YOUR TASK:
Only lines below containing the string "marketreportsinsights" should be counted; please give that count by itself.
^^^^^^^^^^^^^^^^
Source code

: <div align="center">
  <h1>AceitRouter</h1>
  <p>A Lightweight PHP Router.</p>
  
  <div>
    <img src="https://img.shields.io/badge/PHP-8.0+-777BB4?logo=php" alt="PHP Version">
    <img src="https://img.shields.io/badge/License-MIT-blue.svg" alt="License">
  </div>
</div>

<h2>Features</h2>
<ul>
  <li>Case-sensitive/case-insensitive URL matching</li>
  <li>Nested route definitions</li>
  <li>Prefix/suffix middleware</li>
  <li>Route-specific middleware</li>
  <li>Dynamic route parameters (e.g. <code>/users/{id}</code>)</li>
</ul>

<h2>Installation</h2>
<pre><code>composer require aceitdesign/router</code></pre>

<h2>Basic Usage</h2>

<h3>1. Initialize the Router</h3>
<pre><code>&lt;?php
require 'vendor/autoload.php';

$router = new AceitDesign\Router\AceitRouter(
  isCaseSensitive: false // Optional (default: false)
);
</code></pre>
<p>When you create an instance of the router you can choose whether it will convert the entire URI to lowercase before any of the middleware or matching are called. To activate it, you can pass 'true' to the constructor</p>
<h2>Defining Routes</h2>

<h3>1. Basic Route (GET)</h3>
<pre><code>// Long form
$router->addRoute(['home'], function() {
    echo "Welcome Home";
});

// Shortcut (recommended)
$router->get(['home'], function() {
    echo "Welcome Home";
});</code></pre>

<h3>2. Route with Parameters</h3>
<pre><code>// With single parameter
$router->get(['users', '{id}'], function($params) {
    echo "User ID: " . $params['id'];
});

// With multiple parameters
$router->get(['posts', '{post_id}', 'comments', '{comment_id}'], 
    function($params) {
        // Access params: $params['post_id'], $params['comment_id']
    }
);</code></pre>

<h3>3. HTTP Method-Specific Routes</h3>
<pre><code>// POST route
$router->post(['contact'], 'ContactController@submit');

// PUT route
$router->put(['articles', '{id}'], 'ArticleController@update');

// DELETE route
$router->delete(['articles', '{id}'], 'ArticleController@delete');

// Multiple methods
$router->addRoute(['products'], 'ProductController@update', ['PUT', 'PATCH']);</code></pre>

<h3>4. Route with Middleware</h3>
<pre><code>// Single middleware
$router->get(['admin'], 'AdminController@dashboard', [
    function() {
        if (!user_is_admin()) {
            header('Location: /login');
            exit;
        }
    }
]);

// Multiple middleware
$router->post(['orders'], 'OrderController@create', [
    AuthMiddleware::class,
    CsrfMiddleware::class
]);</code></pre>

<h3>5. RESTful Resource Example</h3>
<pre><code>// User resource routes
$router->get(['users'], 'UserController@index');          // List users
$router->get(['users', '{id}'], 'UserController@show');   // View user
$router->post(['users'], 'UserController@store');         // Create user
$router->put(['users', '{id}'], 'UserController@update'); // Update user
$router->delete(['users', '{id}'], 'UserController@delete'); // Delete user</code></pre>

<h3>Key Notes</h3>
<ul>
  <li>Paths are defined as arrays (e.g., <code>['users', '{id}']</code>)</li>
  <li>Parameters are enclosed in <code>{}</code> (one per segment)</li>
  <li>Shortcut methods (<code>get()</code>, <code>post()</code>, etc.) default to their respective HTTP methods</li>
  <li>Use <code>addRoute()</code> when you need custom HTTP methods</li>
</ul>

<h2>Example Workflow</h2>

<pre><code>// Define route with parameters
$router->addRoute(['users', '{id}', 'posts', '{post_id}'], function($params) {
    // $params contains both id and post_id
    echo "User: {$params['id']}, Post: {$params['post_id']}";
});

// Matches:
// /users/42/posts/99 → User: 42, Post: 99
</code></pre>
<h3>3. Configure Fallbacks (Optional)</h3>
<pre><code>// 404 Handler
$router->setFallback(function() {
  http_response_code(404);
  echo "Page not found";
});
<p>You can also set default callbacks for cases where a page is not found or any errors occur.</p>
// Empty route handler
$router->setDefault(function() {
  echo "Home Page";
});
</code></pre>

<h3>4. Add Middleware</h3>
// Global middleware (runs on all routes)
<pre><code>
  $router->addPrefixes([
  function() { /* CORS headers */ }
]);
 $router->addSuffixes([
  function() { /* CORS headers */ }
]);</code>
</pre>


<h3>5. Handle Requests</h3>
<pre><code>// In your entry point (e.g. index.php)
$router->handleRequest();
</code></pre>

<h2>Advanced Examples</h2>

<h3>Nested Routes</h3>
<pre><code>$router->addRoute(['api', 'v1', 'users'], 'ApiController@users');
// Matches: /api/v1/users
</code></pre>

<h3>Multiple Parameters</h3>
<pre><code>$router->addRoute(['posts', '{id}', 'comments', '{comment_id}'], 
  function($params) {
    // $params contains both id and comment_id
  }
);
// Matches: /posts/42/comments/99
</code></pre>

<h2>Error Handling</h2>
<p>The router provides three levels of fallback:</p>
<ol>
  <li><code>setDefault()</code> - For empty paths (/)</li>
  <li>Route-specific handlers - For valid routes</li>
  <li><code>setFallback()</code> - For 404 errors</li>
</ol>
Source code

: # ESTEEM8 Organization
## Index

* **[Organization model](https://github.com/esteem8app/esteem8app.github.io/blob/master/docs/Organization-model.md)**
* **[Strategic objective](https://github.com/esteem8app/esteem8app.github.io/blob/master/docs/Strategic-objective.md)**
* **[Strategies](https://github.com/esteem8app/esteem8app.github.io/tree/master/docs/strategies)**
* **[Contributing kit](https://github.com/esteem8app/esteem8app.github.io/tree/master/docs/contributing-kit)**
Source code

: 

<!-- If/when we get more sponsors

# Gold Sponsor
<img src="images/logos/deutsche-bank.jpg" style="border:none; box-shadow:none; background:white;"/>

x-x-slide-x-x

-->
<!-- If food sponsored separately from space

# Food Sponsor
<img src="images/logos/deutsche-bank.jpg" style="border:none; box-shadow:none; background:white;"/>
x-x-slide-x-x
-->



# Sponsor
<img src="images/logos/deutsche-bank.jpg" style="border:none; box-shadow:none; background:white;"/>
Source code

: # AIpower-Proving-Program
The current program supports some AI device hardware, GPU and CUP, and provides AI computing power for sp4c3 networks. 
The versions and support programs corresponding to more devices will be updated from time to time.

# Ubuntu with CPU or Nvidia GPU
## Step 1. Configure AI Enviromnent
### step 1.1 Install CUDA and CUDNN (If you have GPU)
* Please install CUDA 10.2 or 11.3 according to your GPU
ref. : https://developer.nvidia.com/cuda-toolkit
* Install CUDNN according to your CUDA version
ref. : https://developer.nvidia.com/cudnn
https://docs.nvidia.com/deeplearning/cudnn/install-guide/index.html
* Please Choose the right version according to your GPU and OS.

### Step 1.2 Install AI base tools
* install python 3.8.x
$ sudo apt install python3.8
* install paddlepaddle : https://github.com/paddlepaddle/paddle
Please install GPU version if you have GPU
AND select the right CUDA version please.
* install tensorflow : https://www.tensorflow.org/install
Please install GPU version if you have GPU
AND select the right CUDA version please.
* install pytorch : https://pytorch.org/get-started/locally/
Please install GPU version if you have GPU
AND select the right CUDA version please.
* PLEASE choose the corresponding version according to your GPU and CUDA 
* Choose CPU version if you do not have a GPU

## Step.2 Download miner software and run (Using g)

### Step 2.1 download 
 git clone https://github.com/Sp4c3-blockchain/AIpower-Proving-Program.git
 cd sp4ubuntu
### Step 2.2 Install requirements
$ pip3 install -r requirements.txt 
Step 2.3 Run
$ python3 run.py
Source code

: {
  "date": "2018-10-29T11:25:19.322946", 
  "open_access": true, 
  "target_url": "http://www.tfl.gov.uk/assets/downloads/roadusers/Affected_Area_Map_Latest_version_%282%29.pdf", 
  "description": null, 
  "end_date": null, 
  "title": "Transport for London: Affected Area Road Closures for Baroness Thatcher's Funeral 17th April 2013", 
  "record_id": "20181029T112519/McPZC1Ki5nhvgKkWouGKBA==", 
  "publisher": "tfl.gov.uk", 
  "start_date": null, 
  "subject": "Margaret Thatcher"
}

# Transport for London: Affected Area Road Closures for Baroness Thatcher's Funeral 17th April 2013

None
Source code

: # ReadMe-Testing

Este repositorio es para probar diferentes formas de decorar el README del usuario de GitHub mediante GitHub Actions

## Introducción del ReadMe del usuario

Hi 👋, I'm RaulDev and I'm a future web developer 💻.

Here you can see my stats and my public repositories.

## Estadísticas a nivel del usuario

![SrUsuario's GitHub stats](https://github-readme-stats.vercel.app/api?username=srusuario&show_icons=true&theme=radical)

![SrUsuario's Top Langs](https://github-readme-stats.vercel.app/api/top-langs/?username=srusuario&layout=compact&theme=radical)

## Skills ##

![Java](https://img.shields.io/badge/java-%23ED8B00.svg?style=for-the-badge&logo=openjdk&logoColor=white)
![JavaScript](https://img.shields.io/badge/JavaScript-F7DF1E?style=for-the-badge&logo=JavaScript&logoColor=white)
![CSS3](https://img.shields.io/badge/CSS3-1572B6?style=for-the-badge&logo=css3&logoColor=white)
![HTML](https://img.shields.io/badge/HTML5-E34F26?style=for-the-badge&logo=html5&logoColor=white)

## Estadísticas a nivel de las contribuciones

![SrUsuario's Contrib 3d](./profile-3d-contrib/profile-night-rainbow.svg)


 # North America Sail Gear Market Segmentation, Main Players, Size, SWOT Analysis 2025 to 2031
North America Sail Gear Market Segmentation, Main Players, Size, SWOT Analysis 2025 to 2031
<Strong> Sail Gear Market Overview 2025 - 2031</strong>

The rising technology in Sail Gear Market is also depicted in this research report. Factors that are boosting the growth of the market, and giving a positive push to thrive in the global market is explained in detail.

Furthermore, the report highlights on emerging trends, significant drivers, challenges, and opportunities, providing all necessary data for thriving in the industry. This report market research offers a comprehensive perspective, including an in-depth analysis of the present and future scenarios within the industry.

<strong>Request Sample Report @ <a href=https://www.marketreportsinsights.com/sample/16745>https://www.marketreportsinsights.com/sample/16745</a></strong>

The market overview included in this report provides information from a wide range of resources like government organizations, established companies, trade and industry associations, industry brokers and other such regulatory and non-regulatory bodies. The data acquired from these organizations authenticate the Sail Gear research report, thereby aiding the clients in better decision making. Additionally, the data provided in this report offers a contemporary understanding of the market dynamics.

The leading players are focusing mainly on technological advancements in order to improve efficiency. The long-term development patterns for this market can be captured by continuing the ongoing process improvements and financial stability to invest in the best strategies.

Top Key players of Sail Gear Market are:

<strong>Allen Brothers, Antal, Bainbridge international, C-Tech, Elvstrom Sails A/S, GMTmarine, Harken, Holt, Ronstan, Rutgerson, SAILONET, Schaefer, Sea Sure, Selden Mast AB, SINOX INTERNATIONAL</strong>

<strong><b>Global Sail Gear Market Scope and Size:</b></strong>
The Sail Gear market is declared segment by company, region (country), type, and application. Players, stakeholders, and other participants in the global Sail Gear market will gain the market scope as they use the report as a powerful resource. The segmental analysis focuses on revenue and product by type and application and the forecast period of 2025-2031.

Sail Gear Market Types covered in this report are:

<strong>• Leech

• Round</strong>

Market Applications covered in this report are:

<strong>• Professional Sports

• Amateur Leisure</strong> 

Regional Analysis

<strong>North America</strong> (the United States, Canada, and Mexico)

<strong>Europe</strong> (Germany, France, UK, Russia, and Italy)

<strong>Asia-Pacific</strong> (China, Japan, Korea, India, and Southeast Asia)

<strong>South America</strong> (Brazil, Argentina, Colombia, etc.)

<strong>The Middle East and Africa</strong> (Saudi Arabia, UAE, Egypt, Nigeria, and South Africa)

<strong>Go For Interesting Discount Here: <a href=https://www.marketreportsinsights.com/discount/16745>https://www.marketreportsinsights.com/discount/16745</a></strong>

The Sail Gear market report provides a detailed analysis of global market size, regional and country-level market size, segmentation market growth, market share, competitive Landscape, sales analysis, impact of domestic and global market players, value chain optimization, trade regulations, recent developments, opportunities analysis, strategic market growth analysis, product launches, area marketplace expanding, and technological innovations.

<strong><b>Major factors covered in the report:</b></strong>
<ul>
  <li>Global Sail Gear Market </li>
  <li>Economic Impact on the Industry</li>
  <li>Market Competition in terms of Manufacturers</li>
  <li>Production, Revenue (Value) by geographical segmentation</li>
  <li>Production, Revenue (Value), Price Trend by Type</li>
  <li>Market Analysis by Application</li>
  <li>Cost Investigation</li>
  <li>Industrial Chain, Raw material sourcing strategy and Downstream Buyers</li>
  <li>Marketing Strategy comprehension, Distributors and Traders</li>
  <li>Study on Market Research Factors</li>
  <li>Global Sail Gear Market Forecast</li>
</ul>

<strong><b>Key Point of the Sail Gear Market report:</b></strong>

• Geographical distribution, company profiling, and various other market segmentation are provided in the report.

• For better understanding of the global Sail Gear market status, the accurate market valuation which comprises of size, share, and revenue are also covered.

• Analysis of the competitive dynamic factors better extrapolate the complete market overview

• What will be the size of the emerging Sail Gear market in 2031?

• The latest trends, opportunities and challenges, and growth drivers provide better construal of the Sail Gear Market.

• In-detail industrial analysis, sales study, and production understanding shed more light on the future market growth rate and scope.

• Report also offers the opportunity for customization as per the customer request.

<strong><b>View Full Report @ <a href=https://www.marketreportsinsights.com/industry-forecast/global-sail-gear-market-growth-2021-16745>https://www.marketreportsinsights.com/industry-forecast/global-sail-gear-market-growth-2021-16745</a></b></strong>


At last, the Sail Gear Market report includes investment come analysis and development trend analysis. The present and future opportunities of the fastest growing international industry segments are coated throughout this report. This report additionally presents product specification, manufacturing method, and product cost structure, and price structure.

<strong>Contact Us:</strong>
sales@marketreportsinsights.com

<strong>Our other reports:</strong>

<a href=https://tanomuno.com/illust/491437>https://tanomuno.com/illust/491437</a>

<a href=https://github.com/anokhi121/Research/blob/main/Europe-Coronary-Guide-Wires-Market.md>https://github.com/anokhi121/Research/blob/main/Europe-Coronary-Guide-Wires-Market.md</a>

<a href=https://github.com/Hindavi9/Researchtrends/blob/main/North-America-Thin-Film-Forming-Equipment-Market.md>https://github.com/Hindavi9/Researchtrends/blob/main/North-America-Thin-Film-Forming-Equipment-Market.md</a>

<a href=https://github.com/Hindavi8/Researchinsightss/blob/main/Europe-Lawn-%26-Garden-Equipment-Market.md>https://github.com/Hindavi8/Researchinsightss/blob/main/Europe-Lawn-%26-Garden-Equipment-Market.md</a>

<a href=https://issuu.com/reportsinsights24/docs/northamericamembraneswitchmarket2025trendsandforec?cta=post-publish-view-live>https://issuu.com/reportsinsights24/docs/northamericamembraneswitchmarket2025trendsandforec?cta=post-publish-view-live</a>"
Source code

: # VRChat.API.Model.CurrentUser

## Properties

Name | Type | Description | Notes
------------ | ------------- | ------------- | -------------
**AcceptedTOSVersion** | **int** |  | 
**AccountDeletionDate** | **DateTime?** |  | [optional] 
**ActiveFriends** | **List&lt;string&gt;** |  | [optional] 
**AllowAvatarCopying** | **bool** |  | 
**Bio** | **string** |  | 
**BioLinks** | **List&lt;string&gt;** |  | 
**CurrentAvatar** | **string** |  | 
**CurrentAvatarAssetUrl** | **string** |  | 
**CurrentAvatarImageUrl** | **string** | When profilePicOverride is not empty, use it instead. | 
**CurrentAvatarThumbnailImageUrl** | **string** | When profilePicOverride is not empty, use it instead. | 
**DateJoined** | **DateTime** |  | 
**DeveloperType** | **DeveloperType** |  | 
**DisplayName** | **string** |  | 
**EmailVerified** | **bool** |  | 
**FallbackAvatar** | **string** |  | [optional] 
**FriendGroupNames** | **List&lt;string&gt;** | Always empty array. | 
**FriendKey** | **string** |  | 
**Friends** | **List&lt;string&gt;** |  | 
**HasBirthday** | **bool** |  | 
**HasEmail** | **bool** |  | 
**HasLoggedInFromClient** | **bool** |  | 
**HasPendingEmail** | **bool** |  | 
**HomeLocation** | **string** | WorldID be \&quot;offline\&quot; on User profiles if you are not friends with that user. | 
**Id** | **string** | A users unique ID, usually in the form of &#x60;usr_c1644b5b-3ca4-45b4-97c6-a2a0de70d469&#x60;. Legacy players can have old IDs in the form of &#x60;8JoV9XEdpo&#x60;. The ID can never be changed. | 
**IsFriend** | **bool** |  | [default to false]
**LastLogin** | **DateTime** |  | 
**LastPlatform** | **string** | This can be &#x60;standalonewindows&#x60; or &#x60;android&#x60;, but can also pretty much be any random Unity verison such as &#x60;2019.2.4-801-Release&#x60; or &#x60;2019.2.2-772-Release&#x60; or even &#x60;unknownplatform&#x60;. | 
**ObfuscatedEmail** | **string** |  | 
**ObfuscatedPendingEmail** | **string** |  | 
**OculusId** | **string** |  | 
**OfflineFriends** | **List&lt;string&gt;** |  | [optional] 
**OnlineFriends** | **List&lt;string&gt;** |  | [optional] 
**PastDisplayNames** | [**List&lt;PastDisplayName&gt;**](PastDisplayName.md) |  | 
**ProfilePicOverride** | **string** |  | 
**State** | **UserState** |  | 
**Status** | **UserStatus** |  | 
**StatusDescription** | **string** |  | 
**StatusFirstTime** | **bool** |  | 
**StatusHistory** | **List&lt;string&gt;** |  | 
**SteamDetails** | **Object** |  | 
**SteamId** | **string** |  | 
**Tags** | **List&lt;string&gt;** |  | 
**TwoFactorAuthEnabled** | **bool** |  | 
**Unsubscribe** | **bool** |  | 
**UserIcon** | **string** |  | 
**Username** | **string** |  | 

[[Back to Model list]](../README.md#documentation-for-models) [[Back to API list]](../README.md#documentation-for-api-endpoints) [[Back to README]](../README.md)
^^^^^^^^^^^^^^^^
OUTPUT:
4